Task description:
Select the lines below containing the word "function".
----
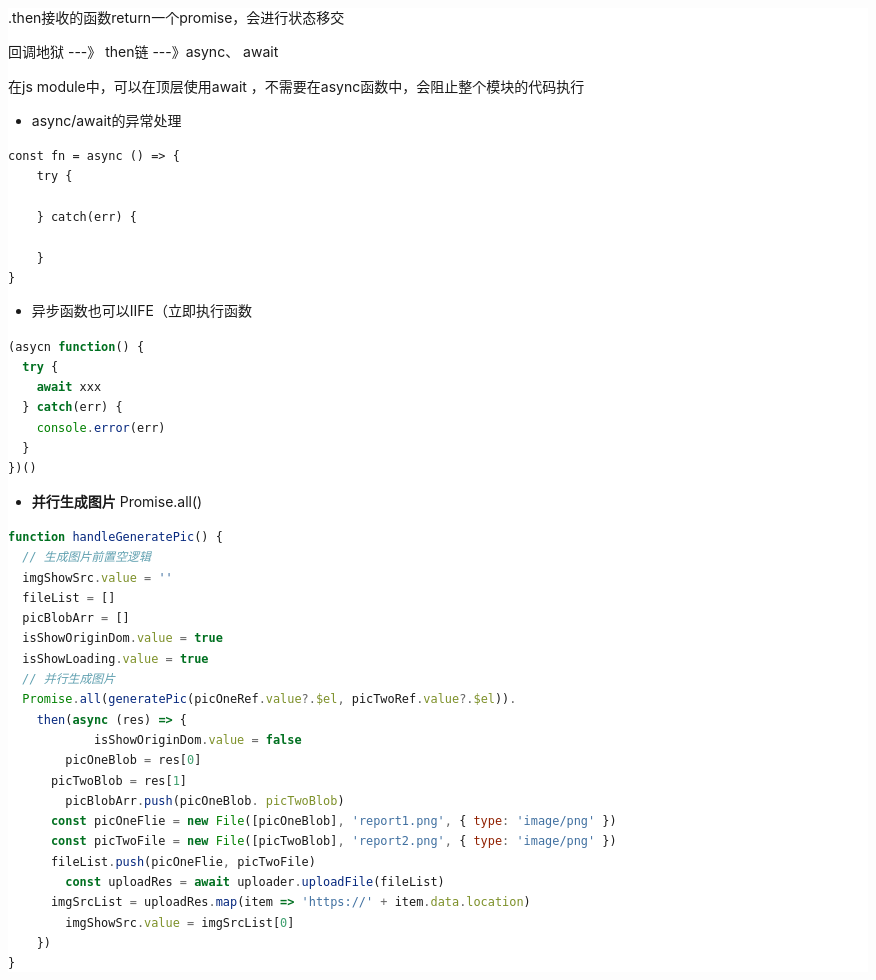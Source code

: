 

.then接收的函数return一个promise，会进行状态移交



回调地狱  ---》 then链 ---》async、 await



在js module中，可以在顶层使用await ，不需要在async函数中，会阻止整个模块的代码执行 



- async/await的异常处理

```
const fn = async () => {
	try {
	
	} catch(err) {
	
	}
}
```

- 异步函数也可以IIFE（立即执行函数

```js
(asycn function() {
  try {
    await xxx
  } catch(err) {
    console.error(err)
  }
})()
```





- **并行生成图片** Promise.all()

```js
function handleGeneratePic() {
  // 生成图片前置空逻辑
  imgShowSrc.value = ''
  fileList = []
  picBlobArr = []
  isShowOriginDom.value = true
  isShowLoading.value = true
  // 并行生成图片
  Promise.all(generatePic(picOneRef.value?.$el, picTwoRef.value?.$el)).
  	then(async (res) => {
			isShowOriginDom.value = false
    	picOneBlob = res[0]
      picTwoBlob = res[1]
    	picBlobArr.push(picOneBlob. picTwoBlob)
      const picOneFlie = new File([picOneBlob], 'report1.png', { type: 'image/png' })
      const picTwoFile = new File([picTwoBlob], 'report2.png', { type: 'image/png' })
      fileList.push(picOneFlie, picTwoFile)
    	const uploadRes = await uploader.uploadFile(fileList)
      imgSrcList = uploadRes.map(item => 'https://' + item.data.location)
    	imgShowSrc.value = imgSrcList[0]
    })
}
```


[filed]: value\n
----
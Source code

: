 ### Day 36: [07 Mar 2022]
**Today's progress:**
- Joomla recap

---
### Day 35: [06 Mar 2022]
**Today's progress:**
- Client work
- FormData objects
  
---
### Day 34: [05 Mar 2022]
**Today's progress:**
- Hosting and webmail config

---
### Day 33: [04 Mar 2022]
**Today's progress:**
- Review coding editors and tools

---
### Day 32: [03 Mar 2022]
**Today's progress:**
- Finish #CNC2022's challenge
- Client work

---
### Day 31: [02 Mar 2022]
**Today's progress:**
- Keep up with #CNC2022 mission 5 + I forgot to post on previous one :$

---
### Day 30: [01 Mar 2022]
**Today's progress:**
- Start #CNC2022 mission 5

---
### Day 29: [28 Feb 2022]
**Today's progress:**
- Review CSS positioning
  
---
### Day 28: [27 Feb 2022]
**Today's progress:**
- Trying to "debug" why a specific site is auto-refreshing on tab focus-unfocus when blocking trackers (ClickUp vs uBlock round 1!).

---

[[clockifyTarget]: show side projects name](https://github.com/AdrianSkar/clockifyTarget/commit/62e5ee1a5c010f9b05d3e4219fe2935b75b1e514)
----
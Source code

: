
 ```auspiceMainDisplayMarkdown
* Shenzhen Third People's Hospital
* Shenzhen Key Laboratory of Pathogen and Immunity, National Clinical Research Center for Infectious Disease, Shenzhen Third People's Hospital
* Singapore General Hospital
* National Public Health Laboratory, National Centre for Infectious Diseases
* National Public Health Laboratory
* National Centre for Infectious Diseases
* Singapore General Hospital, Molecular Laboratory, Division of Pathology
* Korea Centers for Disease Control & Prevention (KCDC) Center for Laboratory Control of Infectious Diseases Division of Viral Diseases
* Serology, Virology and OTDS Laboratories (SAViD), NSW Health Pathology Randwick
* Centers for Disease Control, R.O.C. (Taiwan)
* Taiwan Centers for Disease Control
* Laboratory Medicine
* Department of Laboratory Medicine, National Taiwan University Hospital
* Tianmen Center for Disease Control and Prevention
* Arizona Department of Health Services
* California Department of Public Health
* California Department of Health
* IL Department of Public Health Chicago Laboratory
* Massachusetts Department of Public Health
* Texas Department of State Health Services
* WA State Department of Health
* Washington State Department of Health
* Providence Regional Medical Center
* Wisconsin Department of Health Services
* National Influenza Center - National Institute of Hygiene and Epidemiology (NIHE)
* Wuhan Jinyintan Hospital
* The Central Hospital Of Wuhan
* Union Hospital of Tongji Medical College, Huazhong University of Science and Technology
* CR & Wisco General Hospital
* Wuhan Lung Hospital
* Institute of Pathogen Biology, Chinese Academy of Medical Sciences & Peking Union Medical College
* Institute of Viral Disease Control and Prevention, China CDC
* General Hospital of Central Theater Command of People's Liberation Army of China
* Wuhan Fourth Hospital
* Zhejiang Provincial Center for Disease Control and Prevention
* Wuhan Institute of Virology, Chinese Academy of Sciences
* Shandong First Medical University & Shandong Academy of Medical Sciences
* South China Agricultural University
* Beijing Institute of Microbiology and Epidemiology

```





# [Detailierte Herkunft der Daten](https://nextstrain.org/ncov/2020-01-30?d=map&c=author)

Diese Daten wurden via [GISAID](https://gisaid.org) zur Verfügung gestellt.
----
Answer space:
(asycn function() {
function handleGeneratePic() {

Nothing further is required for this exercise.